The first psychometric instruments were designed to measure the concept of intelligence. The best known is the Stanford-Binet IQ test, developed originally by the French Psychologist Alfred Binet. Today psychometrics is applied widely in educational assessment to measure abilities in domains such as reading, writing, and mathematics and in personality testing. Some of the better known instruments include the MMPI (Minnesota Multiphasic Personality Inventory), MBTI (Myers-Briggs Type Indicator), the OPQ (Occupational Personality Questionnaire), the DISC (Drive, Influence, Steadiness, Compliance), PAPI (Personality and Preference Inventory) and the 16PF (16 Personality Factor)

Studying attitudes
Attitudes have also been studied extensively in psychometrics. A common approach to the measurement of attitudes is the use of the Likert scale. An alternative approach involves the application of unfolding measurement models, the most general being the Hyperbolic Cosine Model.

Contrary to a fairly widespread misconception, there is no compelling evidence that it is possible to measure innate intelligence through such instruments, in the sense of an innate learning capacity unaffected by experience, nor was this the original intention when they were developed. Nevertheless, IQ tests are useful tools for various purposes. Psychometrics is also applied widely in educational assessment to measure abilities in domains such as reading, writing, and mathematics.

Criticisms
One of the most serious criticisms of general cognitive ability tests raised by psychometricians and human rights advocates is that, in spite of being able to predict job and training success these tests demonstrate adverse impact against minorities. In other words, when cognitive ability tests are used in selection decisions as part of a top-down hiring process, majority/minority group differences in test scores invariably lead to lower job selection rates for minority groups because they score lower on average than majority group.

Key concepts
The key traditional concepts in classical test theory are reliability and validity.

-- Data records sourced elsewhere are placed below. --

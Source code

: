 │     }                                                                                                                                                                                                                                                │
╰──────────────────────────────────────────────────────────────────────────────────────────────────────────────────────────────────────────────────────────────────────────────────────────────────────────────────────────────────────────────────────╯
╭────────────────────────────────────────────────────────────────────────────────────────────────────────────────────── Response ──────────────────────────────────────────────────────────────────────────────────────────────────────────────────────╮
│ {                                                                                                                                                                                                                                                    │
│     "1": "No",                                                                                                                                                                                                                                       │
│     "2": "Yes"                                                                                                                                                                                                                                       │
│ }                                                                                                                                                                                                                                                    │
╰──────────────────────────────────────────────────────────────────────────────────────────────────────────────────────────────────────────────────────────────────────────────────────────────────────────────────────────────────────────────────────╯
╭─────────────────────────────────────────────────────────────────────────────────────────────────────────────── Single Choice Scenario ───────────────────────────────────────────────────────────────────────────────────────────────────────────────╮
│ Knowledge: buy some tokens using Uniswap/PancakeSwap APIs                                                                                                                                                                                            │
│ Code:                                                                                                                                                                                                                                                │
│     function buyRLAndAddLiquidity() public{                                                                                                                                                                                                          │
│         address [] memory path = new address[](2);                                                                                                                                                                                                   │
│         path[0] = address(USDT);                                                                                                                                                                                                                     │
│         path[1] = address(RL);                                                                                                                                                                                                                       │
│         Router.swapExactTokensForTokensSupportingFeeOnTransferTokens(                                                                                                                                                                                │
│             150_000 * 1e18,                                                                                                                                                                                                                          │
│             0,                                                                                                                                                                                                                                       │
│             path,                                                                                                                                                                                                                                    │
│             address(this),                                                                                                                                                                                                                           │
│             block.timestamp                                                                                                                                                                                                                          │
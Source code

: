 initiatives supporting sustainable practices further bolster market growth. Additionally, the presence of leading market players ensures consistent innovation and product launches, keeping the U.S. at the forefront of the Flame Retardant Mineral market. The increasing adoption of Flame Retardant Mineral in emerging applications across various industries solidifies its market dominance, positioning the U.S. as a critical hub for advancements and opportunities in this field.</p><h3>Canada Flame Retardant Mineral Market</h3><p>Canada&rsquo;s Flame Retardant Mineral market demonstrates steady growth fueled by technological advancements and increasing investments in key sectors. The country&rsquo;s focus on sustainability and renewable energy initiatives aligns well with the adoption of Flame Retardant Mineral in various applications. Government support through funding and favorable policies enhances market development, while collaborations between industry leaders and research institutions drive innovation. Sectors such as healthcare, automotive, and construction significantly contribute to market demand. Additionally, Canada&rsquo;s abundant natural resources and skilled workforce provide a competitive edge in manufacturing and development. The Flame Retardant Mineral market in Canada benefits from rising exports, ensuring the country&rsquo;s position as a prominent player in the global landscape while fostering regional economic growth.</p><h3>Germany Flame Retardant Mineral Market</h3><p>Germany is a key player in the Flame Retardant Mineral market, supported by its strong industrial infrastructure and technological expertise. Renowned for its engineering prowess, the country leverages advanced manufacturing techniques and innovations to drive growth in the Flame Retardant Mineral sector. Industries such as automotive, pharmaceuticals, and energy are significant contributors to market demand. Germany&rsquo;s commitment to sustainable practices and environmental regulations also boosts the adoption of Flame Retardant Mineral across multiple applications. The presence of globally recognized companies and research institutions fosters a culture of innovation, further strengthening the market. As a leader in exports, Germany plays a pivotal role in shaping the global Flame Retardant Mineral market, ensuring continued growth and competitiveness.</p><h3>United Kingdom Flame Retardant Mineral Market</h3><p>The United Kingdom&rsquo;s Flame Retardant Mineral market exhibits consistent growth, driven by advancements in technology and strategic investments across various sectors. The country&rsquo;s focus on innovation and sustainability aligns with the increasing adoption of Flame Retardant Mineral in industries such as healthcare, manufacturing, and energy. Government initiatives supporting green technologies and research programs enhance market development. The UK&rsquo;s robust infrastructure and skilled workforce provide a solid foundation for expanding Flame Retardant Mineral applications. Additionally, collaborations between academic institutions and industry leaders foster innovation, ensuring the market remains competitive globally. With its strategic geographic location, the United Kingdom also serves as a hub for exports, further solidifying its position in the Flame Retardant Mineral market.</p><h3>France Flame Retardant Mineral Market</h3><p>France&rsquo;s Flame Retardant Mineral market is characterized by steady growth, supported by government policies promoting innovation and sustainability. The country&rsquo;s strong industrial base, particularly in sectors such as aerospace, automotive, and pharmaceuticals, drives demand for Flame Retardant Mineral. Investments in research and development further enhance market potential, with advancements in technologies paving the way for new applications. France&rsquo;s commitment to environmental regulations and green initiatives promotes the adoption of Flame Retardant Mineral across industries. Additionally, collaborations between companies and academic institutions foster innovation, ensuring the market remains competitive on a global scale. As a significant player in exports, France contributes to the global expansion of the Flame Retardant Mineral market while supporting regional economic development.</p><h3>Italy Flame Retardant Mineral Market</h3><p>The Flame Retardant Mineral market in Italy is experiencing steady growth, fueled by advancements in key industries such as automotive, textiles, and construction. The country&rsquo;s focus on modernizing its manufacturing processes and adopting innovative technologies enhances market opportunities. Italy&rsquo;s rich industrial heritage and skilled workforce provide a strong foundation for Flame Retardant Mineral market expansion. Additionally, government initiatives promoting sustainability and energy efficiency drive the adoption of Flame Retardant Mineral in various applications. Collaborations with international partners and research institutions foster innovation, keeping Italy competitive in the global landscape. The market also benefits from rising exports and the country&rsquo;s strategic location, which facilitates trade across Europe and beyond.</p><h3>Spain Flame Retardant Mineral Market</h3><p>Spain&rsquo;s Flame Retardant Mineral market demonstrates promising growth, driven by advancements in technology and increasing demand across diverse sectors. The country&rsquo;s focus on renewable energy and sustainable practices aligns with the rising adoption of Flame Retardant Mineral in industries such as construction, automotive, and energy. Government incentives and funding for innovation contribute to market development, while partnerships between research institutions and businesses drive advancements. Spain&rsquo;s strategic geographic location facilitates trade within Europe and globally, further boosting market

  • A reliable measure is measuring something consistently, while a valid measure is measuring what it is supposed to measure.
  • A reliable measure may be consistent without necessarily being valid, .e.g., a measurement instrument like a broken ruler may always under-measure a quantity by the same amount each time (consistently), but the resulting quantity is still wrong, that is, invalid. For another example, a reliable rifle will have a tight cluster of bullets in the target, while a valid one will center its cluster around the center of the target, whether or not the cluster is a tight one.

Both reliability and validity may be assessed mathematically. Stability over repeated measures is assessed with the Pearson coefficient, as is the equivalence of different versions of the same measure (different forms of an intelligence test, for example). Other measures are also used.

Validity may be assessed by correlating measures with a criterion measure known to be valid. In a personnel selection example, test content is based on a defined statement or set of statements of knowledge, skill, ability, or other characteristics obtained from a job analysis.

Summary
Psychometric tests can cause suspicion and bemusement in equal measure. Some people consider them to be time wasting psychological mumbo jumbo. Employers in general do not make their entire hiring decision on the basis of applicant test results. The purpose of the selection process is for an employer to choose an appropriate person to fill their vacancy.

All selection methods are seeking to gather evidence that an applicant has the abilities and qualities to be successful in the job, but different methods are better at measuring particular characteristics. An application form gathers information on qualifications and work experience, and can demonstrate written communication skills. Psychometric tests measure whether an applicant has specific abilities or appropriate personal qualities in relation to the job specification.